From the entries below, gather each line containing the word "with".

======== THE INPUT

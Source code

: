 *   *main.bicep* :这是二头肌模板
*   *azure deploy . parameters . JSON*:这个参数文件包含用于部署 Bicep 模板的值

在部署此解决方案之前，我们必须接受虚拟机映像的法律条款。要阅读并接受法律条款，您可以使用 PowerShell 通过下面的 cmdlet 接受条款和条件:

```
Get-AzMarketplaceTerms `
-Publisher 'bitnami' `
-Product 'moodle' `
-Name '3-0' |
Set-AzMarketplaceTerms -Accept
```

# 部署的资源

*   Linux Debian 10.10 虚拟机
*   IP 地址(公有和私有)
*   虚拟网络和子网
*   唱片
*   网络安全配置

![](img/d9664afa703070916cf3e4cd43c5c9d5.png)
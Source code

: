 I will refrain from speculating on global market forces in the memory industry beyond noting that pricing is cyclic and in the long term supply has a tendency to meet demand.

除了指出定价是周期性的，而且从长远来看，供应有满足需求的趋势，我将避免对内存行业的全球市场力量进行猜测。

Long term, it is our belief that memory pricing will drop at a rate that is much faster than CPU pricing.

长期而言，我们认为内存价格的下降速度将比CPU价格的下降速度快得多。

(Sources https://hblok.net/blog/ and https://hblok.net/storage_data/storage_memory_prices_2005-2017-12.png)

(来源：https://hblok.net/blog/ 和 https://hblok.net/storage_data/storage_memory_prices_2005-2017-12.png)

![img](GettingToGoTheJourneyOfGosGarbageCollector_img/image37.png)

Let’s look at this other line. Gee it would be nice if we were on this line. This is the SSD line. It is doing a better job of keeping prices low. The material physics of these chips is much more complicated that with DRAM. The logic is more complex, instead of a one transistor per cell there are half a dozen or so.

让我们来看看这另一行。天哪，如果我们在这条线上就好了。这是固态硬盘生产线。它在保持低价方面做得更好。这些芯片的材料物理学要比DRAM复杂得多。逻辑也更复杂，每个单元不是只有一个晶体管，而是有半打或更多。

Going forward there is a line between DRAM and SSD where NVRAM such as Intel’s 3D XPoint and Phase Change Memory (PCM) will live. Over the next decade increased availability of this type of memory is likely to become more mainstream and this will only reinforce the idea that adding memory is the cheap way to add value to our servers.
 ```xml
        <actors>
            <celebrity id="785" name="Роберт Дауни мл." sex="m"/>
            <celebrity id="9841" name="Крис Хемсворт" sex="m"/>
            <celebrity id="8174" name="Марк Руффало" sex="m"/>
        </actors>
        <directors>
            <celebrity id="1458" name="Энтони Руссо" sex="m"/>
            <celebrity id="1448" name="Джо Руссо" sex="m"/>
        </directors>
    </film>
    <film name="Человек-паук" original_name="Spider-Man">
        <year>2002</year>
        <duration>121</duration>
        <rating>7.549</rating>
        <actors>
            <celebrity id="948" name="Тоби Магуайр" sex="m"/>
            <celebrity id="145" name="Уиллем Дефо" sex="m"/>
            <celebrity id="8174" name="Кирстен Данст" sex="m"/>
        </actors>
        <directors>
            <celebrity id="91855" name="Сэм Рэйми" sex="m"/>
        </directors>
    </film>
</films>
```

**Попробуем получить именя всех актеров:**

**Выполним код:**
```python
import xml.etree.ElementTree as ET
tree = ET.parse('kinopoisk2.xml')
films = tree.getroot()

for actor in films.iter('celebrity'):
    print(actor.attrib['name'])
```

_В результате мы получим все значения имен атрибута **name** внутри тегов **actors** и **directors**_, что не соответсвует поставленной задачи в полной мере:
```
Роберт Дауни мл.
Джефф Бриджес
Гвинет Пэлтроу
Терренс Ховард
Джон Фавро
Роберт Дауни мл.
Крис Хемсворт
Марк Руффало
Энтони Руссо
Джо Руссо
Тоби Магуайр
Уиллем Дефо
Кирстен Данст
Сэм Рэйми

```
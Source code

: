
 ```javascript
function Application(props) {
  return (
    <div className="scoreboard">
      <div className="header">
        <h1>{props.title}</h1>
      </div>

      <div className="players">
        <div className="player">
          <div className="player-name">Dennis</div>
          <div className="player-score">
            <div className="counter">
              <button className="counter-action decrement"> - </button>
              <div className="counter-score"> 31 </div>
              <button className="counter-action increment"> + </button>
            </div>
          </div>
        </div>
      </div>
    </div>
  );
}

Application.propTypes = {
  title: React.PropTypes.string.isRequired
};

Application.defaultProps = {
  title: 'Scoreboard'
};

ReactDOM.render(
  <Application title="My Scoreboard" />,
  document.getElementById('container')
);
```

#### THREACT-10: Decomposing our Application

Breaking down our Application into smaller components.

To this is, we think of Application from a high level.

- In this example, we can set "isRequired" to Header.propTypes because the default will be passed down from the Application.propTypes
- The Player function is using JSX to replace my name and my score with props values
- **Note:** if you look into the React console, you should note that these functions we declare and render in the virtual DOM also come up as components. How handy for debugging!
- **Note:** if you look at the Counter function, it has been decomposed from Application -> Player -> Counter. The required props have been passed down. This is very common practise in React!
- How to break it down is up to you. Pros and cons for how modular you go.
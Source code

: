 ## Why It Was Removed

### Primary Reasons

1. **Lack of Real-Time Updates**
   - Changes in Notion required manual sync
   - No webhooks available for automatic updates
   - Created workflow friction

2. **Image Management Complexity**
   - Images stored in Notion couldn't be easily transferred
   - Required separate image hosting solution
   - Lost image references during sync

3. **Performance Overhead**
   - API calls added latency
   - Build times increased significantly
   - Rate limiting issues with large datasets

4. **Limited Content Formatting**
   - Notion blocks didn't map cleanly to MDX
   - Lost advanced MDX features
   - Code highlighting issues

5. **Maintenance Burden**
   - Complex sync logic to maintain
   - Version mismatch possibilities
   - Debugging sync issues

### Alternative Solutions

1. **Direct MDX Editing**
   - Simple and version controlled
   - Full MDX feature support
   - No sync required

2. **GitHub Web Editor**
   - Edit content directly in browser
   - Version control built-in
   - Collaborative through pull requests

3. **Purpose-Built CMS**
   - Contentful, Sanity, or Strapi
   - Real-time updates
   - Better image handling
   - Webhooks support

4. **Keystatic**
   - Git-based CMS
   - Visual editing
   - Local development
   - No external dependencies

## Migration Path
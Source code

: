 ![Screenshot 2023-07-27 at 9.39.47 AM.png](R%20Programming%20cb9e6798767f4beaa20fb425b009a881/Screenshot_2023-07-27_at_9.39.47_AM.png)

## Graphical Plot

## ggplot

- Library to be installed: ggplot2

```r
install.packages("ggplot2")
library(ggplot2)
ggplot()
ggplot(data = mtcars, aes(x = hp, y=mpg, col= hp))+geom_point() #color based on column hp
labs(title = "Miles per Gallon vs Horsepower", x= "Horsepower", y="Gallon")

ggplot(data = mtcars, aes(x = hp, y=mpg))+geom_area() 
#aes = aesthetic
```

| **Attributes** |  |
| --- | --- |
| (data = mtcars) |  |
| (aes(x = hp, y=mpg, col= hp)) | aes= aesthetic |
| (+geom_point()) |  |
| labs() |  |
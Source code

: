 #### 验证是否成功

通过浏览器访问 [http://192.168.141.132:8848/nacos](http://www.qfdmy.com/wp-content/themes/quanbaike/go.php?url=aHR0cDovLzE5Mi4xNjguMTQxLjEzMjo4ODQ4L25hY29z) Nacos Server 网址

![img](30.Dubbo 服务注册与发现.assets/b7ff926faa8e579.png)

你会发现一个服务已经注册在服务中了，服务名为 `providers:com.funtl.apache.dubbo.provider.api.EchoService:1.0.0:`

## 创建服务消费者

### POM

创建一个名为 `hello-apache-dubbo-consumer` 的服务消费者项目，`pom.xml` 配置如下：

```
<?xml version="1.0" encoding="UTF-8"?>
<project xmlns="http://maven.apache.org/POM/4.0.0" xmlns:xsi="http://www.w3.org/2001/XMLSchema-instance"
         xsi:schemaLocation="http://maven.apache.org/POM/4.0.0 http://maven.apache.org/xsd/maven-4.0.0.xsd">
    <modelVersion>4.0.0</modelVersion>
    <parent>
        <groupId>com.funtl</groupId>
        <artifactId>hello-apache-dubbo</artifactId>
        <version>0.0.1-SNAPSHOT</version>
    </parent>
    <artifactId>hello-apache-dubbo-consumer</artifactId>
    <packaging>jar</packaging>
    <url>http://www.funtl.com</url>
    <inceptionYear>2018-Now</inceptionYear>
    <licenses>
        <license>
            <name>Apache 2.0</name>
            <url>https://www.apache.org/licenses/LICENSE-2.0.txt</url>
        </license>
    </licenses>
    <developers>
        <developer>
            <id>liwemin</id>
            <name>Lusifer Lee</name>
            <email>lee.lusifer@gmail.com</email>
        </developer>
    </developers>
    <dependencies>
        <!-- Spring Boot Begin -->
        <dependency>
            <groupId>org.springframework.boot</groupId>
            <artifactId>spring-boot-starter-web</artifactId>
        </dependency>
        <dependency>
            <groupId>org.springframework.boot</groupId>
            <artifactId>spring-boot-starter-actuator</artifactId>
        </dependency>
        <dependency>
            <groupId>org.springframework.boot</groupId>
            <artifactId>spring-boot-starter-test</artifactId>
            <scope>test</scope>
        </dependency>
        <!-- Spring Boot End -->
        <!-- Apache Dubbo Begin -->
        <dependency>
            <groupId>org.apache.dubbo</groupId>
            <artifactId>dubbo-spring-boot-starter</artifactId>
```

================

RESULT FOR THIS TASK.
Let’s look at this other line. Gee it would be nice if we were on this line. This is the SSD line. It is doing a better job of keeping prices low. The material physics of these chips is much more complicated that with DRAM. The logic is more complex, instead of a one transistor per cell there are half a dozen or so.
- The Player function is using JSX to replace my name and my score with props values
   - Rate limiting issues with large datasets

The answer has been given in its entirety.